TASK DIRECTIONS: Please repeat the lines below exactly. Begin with the line containing "International Conference on Futuristic" and go on through the line containing "Then $R-S$ has rank one and their".

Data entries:
((

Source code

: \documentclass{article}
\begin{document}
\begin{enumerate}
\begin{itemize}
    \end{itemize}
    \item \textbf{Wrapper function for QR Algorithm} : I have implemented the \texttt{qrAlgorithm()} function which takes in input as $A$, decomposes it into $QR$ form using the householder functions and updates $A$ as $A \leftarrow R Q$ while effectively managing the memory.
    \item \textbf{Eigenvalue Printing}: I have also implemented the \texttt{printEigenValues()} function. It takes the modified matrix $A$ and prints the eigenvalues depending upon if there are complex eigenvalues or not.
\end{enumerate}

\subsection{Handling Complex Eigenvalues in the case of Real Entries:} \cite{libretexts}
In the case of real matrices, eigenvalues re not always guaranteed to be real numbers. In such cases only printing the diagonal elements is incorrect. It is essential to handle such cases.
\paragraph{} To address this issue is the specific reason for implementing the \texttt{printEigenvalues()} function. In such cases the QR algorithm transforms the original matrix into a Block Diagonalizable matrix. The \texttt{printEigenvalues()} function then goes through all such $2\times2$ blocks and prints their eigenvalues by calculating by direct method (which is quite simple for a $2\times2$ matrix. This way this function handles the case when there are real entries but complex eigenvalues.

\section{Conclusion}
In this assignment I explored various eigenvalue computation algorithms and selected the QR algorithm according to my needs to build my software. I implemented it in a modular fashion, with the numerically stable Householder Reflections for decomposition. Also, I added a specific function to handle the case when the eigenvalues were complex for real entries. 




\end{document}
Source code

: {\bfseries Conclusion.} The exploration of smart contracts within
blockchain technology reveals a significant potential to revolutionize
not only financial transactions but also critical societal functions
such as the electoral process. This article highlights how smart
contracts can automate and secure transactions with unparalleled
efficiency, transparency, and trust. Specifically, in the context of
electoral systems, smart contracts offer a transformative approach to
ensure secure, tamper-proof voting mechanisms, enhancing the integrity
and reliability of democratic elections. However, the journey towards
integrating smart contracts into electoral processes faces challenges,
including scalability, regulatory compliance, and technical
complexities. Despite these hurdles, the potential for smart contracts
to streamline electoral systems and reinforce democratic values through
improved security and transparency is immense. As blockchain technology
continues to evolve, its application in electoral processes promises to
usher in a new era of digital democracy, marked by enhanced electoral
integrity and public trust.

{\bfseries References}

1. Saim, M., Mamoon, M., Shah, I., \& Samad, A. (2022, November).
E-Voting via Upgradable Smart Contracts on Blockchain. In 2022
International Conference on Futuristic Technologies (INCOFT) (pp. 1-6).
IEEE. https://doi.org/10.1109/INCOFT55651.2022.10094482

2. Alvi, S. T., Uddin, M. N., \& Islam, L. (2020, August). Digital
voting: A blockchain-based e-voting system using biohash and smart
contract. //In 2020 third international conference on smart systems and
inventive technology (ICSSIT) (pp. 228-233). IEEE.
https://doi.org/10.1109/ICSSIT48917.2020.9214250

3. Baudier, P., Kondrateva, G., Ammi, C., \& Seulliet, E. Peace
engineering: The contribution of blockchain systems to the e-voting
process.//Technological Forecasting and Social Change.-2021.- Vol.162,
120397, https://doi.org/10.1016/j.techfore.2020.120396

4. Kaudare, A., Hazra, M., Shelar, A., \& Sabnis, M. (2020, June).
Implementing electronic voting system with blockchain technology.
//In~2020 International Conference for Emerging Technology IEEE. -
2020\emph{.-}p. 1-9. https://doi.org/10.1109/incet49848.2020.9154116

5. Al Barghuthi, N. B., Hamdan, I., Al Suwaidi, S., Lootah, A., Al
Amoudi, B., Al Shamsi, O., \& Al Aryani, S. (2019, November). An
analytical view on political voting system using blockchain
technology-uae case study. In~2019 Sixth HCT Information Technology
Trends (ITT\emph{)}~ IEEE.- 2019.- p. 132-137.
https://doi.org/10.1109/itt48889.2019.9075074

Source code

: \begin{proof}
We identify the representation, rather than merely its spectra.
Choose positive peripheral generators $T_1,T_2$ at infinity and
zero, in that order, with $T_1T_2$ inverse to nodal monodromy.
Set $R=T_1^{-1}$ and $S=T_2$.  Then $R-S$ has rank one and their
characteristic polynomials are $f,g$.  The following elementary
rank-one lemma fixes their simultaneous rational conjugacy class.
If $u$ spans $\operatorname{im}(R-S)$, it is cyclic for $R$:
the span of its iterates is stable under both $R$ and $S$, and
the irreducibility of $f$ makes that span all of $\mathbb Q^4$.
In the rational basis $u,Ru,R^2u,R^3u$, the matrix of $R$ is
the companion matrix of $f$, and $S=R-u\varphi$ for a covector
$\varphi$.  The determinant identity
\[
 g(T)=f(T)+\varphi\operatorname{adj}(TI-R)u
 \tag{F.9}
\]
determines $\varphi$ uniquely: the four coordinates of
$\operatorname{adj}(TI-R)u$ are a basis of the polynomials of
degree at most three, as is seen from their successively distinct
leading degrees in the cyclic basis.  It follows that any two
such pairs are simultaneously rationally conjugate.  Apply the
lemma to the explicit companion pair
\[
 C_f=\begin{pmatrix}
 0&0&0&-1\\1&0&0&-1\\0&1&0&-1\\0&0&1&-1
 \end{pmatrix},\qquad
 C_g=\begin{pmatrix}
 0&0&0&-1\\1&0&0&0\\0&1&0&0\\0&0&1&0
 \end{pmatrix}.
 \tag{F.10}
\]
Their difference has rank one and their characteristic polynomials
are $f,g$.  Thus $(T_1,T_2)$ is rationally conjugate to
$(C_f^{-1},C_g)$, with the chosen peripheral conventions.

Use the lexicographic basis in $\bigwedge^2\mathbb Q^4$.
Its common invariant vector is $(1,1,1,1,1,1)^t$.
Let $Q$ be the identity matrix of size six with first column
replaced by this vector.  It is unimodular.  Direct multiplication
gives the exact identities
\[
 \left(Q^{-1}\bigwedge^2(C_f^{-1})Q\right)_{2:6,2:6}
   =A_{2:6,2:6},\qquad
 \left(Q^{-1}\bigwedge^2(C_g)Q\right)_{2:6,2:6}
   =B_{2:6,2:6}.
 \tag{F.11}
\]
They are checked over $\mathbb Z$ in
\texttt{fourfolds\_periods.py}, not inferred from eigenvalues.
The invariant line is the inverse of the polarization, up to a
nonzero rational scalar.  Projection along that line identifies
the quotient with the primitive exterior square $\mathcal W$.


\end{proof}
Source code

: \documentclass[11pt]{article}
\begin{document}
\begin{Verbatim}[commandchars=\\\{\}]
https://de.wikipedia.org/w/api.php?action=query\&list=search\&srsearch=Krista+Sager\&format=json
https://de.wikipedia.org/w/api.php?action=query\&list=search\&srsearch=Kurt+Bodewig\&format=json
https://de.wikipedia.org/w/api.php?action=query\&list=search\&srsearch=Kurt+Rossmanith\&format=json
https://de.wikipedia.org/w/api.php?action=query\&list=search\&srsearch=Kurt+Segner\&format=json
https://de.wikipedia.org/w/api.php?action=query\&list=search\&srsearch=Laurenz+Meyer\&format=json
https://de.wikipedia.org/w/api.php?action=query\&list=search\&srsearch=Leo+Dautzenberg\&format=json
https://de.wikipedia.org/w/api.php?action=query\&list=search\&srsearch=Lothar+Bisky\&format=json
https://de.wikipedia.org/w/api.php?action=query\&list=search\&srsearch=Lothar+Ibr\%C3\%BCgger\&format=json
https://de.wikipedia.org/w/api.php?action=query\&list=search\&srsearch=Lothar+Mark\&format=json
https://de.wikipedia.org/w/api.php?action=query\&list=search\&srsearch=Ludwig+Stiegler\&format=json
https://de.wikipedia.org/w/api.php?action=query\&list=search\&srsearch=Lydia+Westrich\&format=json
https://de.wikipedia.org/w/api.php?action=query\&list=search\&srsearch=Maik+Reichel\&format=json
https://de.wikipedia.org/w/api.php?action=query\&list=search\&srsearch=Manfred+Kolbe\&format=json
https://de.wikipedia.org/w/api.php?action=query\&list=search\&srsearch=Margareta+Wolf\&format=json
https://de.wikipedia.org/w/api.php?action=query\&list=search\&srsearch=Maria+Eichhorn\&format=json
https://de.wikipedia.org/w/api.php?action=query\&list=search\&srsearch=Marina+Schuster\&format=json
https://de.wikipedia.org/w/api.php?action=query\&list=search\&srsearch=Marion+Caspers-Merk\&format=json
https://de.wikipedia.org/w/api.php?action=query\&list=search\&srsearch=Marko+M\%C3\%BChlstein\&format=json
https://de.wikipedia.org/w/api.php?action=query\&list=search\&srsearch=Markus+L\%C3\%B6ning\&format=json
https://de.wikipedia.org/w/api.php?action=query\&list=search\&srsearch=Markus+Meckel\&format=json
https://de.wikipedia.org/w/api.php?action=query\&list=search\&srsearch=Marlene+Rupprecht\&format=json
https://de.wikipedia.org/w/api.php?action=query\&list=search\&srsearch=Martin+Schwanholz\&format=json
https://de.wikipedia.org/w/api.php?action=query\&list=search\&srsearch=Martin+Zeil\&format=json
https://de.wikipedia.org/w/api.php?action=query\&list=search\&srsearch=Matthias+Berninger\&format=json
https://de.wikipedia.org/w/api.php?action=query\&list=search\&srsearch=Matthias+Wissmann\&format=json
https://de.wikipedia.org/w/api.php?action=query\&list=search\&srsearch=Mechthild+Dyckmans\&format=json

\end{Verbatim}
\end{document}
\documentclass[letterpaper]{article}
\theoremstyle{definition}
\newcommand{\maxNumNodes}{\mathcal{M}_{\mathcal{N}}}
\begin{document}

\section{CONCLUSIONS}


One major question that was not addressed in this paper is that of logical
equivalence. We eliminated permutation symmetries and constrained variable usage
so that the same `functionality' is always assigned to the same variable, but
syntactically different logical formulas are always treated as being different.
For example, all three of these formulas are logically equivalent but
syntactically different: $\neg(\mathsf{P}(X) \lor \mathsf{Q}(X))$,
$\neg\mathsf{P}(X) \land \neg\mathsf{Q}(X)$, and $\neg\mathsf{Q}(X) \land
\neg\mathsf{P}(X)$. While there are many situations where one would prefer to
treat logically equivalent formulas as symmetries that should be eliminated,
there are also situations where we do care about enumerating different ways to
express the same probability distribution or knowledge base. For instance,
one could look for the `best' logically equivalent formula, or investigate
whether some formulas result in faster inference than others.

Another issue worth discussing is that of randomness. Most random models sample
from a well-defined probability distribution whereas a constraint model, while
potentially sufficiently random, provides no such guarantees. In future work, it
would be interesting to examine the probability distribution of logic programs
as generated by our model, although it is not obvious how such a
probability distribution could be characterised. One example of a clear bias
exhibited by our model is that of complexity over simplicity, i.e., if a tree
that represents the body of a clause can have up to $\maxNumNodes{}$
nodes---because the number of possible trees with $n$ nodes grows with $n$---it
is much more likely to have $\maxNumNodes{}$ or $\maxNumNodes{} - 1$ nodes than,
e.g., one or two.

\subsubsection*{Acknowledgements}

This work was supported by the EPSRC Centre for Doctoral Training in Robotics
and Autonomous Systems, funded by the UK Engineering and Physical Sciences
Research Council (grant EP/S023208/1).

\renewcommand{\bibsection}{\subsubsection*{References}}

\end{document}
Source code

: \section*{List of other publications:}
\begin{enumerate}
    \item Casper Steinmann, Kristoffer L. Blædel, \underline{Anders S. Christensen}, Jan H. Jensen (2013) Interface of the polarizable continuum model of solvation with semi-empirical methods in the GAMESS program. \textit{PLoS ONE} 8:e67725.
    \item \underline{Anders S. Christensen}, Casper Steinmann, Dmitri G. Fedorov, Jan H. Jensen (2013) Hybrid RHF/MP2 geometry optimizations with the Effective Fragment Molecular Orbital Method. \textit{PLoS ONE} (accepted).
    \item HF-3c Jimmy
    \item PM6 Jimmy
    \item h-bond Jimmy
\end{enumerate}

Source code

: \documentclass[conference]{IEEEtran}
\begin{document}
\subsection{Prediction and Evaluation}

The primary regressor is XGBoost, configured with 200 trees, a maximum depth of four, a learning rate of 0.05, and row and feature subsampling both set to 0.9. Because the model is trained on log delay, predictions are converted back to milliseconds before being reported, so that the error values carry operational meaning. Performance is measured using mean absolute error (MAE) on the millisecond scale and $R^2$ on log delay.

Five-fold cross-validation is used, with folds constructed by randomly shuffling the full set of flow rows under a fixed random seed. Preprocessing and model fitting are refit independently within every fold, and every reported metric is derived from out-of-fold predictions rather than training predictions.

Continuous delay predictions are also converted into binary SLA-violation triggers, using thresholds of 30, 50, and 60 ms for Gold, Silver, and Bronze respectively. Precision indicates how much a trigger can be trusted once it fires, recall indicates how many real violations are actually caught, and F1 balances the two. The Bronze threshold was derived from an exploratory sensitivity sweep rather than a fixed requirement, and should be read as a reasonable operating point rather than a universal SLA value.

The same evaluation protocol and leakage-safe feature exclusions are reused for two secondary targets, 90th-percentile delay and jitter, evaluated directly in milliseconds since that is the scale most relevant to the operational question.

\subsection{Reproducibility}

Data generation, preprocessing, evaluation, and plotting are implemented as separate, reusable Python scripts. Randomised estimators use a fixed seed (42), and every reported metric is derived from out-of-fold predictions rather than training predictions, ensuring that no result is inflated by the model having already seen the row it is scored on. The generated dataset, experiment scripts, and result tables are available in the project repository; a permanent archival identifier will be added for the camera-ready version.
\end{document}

))

COMPLETED TASK:
International Conference on Futuristic Technologies (INCOFT) (pp. 1-6).
IEEE. https://doi.org/10.1109/INCOFT55651.2022.10094482

2. Alvi, S. T., Uddin, M. N., \& Islam, L. (2020, August). Digital
voting: A blockchain-based e-voting system using biohash and smart
contract. //In 2020 third international conference on smart systems and
inventive technology (ICSSIT) (pp. 228-233). IEEE.
https://doi.org/10.1109/ICSSIT48917.2020.9214250

3. Baudier, P., Kondrateva, G., Ammi, C., \& Seulliet, E. Peace
engineering: The contribution of blockchain systems to the e-voting
process.//Technological Forecasting and Social Change.-2021.- Vol.162,
120397, https://doi.org/10.1016/j.techfore.2020.120396

4. Kaudare, A., Hazra, M., Shelar, A., \& Sabnis, M. (2020, June).
Implementing electronic voting system with blockchain technology.
//In~2020 International Conference for Emerging Technology IEEE. -
2020\emph{.-}p. 1-9. https://doi.org/10.1109/incet49848.2020.9154116

5. Al Barghuthi, N. B., Hamdan, I., Al Suwaidi, S., Lootah, A., Al
Amoudi, B., Al Shamsi, O., \& Al Aryani, S. (2019, November). An
analytical view on political voting system using blockchain
technology-uae case study. In~2019 Sixth HCT Information Technology
Trends (ITT\emph{)}~ IEEE.- 2019.- p. 132-137.
https://doi.org/10.1109/itt48889.2019.9075074

Source code

: \begin{proof}
We identify the representation, rather than merely its spectra.
Choose positive peripheral generators $T_1,T_2$ at infinity and
zero, in that order, with $T_1T_2$ inverse to nodal monodromy.
Set $R=T_1^{-1}$ and $S=T_2$.  Then $R-S$ has rank one and their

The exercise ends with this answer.